About a few months ago, opening a bank account was one of the easiest tasks. Unlike the traditional methods, where you were required to present your photo along with an address identification physically, Aadhaar based biometric system had really eased out the KYC game for consumers in India. But then came the much-sought-after Aadhaar ruling.

On 26 September, the Supreme Court in a detailed judgement said that Aadhaar scheme is constitutionally valid, however, struck down Section 57 of the Aadhaar Act, which prevents private companies including banks and telecom companies from accessing the data.
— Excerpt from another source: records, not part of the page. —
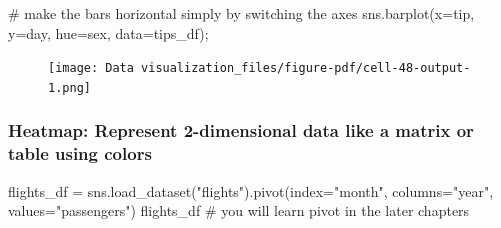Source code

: \documentclass[
  letterpaper,
  DIV=11,
  numbers=noendperiod]{scrreprt}
\newenvironment{Shaded}{\begin{snugshade}}{\end{snugshade}}
\newcommand{\CommentTok}[1]{\textcolor[rgb]{0.37,0.37,0.37}{#1}}
\newcommand{\NormalTok}[1]{\textcolor[rgb]{0.00,0.23,0.31}{#1}}
\newcommand{\OperatorTok}[1]{\textcolor[rgb]{0.37,0.37,0.37}{#1}}
\newcommand{\StringTok}[1]{\textcolor[rgb]{0.13,0.47,0.30}{#1}}
\begin{document}
\begin{Shaded}
\begin{Highlighting}[]
\CommentTok{\# make the bars horizontal simply by switching the axes}
\NormalTok{sns.barplot(x}\OperatorTok{=}\StringTok{\textquotesingle{}tip\textquotesingle{}}\NormalTok{, y}\OperatorTok{=}\StringTok{\textquotesingle{}day\textquotesingle{}}\NormalTok{, hue}\OperatorTok{=}\StringTok{\textquotesingle{}sex\textquotesingle{}}\NormalTok{, data}\OperatorTok{=}\NormalTok{tips\_df)}\OperatorTok{;}
\end{Highlighting}
\end{Shaded}

\begin{figure}[H]

{\centering \texttt{[image: Data visualization\_files/figure-pdf/cell-48-output-1.png]}

}

\end{figure}

\hypertarget{heatmap-represent-2-dimensional-data-like-a-matrix-or-table-using-colors}{%
\subsubsection{Heatmap: Represent 2-dimensional data like a matrix or
table using
colors}\label{heatmap-represent-2-dimensional-data-like-a-matrix-or-table-using-colors}}

\begin{Shaded}
\begin{Highlighting}[]
\NormalTok{flights\_df }\OperatorTok{=}\NormalTok{ sns.load\_dataset(}\StringTok{"flights"}\NormalTok{).pivot(index}\OperatorTok{=}\StringTok{"month"}\NormalTok{, columns}\OperatorTok{=}\StringTok{"year"}\NormalTok{, values}\OperatorTok{=}\StringTok{"passengers"}\NormalTok{)}
\NormalTok{flights\_df}
\CommentTok{\# you will learn pivot in the later chapters}
\end{Highlighting}
\end{Shaded}
\end{document}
And since then, the fintech industry that thrived on the e-KYC process is in turmoil.

Manish Khera, founder and CEO of Happy, feels the verdict has left a lot of room for interpretation by the different bodies including the Aadhaar-issuing body Unique Identification Authority of India (UIDAI), and thereby the regulated entities as well. It has also caused an erosion of confidence in UIDAI’s solutions, even those that apparently do not violate the judgement. “Aadhaar had significantly reduced the cost of KYC and that of digital contracts while also decreasing the overall turnaround time. These advantages have also eroded with the judgement.

This has increased the overall cost of credit for digital lending companies,” shares Khera. Dinesh Rohira, founder and CEO of 5nance.com, concurs, saying he feels the verdict to scarp e-KYC authentication via Aadhaar, the growth of companies would be moderate while upsurging the operational cost of fintech companies on account of the need for human resources would further dent profit margin.
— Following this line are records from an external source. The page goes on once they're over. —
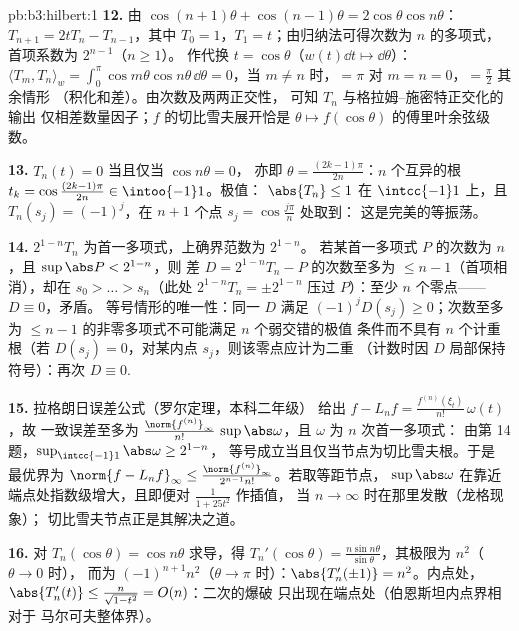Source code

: \begin{solution}{pb:b3:hilbert:1}
\textbf{12.} 由 $\cos(n{+}1)\theta + \cos(n{-}1)\theta =
2\cos\theta\cos n\theta$：$T_{n+1} = 2tT_n - T_{n-1}$，其中
$T_0 = 1$，$T_1 = t$；由归纳法可得次数为
$n$ 的多项式，首项系数为 $2^{n-1}$（$n \geq 1$）。
作代换 $t = \cos\theta$（$w(t)\dd t \mapsto
\dd\theta$）：$\langle T_m, T_n\rangle_w =
\int_0^\pi\cos m\theta\cos n\theta\,\dd\theta = 0$，当 $m
\neq n$ 时，$= \pi$ 对 $m = n = 0$，$= \frac\pi2$ 其余情形
（积化和差）。由次数及两两正交性，
可知 $T_n$ 与格拉姆--施密特正交化的输出
仅相差数量因子；$f$ 的切比雪夫展开恰是
$\theta \mapsto f(\cos\theta)$ 的傅里叶余弦级数。

\textbf{13.} $T_n(t) = 0$ 当且仅当 $\cos n\theta = 0$，
亦即 $\theta = \frac{(2k-1)\pi}{2n}$：$n$ 个互异的根
$t_k = \cos\frac{(2k-1)\pi}{2n} \in \intoo{-1}1$。极值：
$\abs{T_n} \leq 1$ 在 $\intcc{-1}1$ 上，且 $T_n(s_j) =
(-1)^j$，在 $n + 1$ 个点 $s_j = \cos\frac{j\pi}n$ 处取到：
这是完美的等振荡。

\textbf{14.} $2^{1-n}T_n$ 为首一多项式，上确界范数为 $2^{1-n}$。
若某首一多项式 $P$ 的次数为 $n$，且 $\sup\abs P < 2^{1-n}$，则
差 $D = 2^{1-n}T_n - P$ 的次数至多为 $\leq n -
1$（首项相消），却在 $s_0 >
\dots > s_n$（此处 $2^{1-n}T_n = \pm2^{1-n}$ 压过
$P$）：至少 $n$ 个零点——$D \equiv 0$，矛盾。
等号情形的唯一性：同一 $D$ 满足
$(-1)^jD(s_j) \geq 0$；次数至多为 $\leq
n-1$ 的非零多项式不可能满足 $n$ 个弱交错的极值
条件而不具有 $n$ 个计重根（若
$D(s_j) = 0$，对某内点 $s_j$，则该零点应计为二重
（计数时因 $D$ 局部保持符号）：再次 $D
\equiv 0$.

\textbf{15.} 拉格朗日误差公式（罗尔定理，本科二年级）
给出 $f - L_nf = \frac{f^{(n)}(\xi_t)}{n!}\,\omega(t)$，故
一致误差至多为 $\frac{\norm{f^{(n)}}_\infty}
{n!}\,\sup\abs\omega$，且 $\omega$ 为 $n$ 次首一多项式：
由第 14 题，$\sup_{\intcc{-1}1}\abs\omega \geq 2^{1-n}$，
等号成立当且仅当节点为切比雪夫根。于是
最优界为 $\norm{f - L_nf}_\infty \leq
\frac{\norm{f^{(n)}}_\infty}{2^{n-1}n!}$。若取等距节点，
$\sup\abs\omega$ 在靠近
端点处指数级增大，且即便对 $\frac1{1 + 25t^2}$ 作插值，
当 $n \to \infty$ 时在那里发散（龙格现象）；
切比雪夫节点正是其解决之道。

\textbf{16.} 对 $T_n(\cos\theta) = \cos
n\theta$ 求导，得 $T_n'(\cos\theta) = \frac{n\sin n\theta}
{\sin\theta}$，其极限为 $n^2$（$\theta \to 0$ 时），
而为 $(-1)^{n+1}n^2$（$\theta \to \pi$ 时）：$\abs{T_n'(\pm1)} =
n^2$。内点处，$\abs{T_n'(t)} \leq
\frac{n}{\sqrt{1 - t^2}} = O(n)$：二次的爆破
只出现在端点处（伯恩斯坦内点界相对于
马尔可夫整体界）。


\end{solution}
“The cost of e-KYC verification per person costs around Rs 15 against Rs 100 for physical KYC, and therefore, adopting back to physical verification is excepted to increase overall cost,” he says, adding that, “Apart from taking additional days for physical verification, there will be further needed for proper infrastructure setup coupled with superior value chain for the smooth business process.”

Customer Empowerment

About the scrapping of Section 57 of the Aadhaar Act that allowed data-sharing with private companies, Akash Karmakar from Veritas Legal says fintech companies are in limbo on whether or not, they can conduct e-KYC using Aadhaar.

“The Supreme Court struck down Section 57 is being read as private companies cannot now use Aadhaar at all,” he says. The apex court simply empowered the customers to choose the method of e-KYC and toned down the usage of Aadhaar while making it one of the options to verify yourself.

The Way Forward

All is done and dusted now. Either the fintech industry can continue to cry on SC’s verdict or look at alternative methods to fuel its growth and prove that their business model is sustainable. Parag Mathur, general counsel and head of compliance, BankBazaar.com feels the penny drop feature clubbed with Aadhaar (i.e. optional at the discretion of the customer) can together suffice the KYC requirements, which is the way forward.
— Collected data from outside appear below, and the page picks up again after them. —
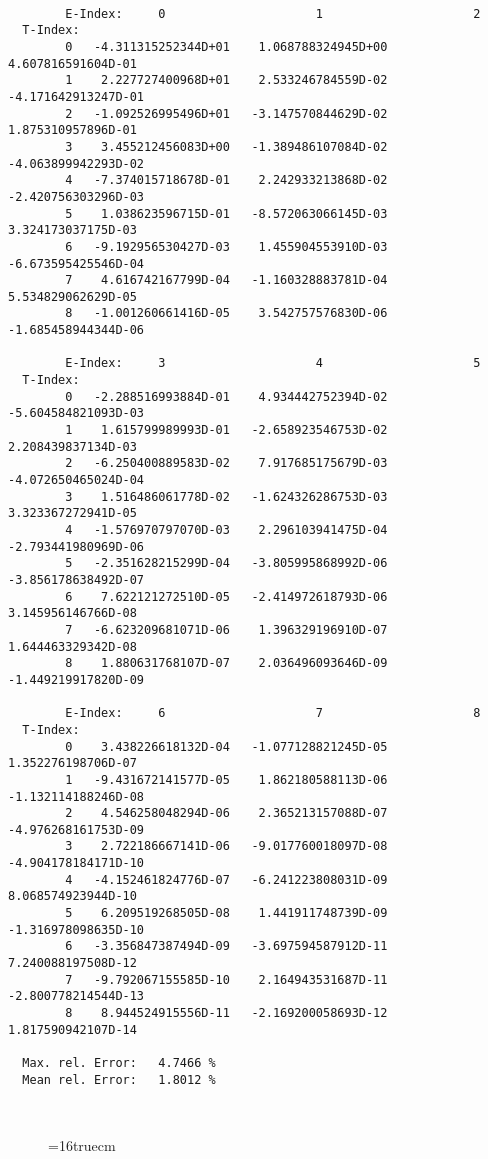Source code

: \documentclass[12pt]{article}
\begin{document}
\begin{small}\begin{verbatim}

        E-Index:     0                     1                     2
  T-Index:
        0   -4.311315252344D+01    1.068788324945D+00    4.607816591604D-01
        1    2.227727400968D+01    2.533246784559D-02   -4.171642913247D-01
        2   -1.092526995496D+01   -3.147570844629D-02    1.875310957896D-01
        3    3.455212456083D+00   -1.389486107084D-02   -4.063899942293D-02
        4   -7.374015718678D-01    2.242933213868D-02   -2.420756303296D-03
        5    1.038623596715D-01   -8.572063066145D-03    3.324173037175D-03
        6   -9.192956530427D-03    1.455904553910D-03   -6.673595425546D-04
        7    4.616742167799D-04   -1.160328883781D-04    5.534829062629D-05
        8   -1.001260661416D-05    3.542757576830D-06   -1.685458944344D-06

        E-Index:     3                     4                     5
  T-Index:
        0   -2.288516993884D-01    4.934442752394D-02   -5.604584821093D-03
        1    1.615799989993D-01   -2.658923546753D-02    2.208439837134D-03
        2   -6.250400889583D-02    7.917685175679D-03   -4.072650465024D-04
        3    1.516486061778D-02   -1.624326286753D-03    3.323367272941D-05
        4   -1.576970797070D-03    2.296103941475D-04   -2.793441980969D-06
        5   -2.351628215299D-04   -3.805995868992D-06   -3.856178638492D-07
        6    7.622121272510D-05   -2.414972618793D-06    3.145956146766D-08
        7   -6.623209681071D-06    1.396329196910D-07    1.644463329342D-08
        8    1.880631768107D-07    2.036496093646D-09   -1.449219917820D-09

        E-Index:     6                     7                     8
  T-Index:
        0    3.438226618132D-04   -1.077128821245D-05    1.352276198706D-07
        1   -9.431672141577D-05    1.862180588113D-06   -1.132114188246D-08
        2    4.546258048294D-06    2.365213157088D-07   -4.976268161753D-09
        3    2.722186667141D-06   -9.017760018097D-08   -4.904178184171D-10
        4   -4.152461824776D-07   -6.241223808031D-09    8.068574923944D-10
        5    6.209519268505D-08    1.441911748739D-09   -1.316978098635D-10
        6   -3.356847387494D-09   -3.697594587912D-11    7.240088197508D-12
        7   -9.792067155585D-10    2.164943531687D-11   -2.800778214544D-13
        8    8.944524915556D-11   -2.169200058693D-12    1.817590942107D-14

  Max. rel. Error:   4.7466 %
  Mean rel. Error:   1.8012 %



\end{verbatim}\end{small}
\begin{figure} \label{2.2a}
\epsfxsize=16truecm
\end{figure}
\newpage
\end{document}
The above two factors (OTP-based e-KYC + Penny Drop) authentication can make the verification processes less expensive for the financial institution and less complicated for the potential customer. “This solution, to a large extent, also plugs identity theft that can be affected by stealing another person’s cell phone or sim card while conducting the e-KYC via OTP authentication. This is because the person stealing the cell phone will not be privy to banking transaction id and password (two-factor authentication) to complete Penny Drop or the other surrogate checks/questions, employment, tax verifications that follows to validate the identity,” Mathur says.

Furthermore, Mathur also promotes the digital-locker facility clubbed with the above option. He points out, “In the Digilocker, the process of document retrieval, the customer is the facilitator and no additional tech platform or API is required for the requestor (Banks/FI’s) in the retrieval process.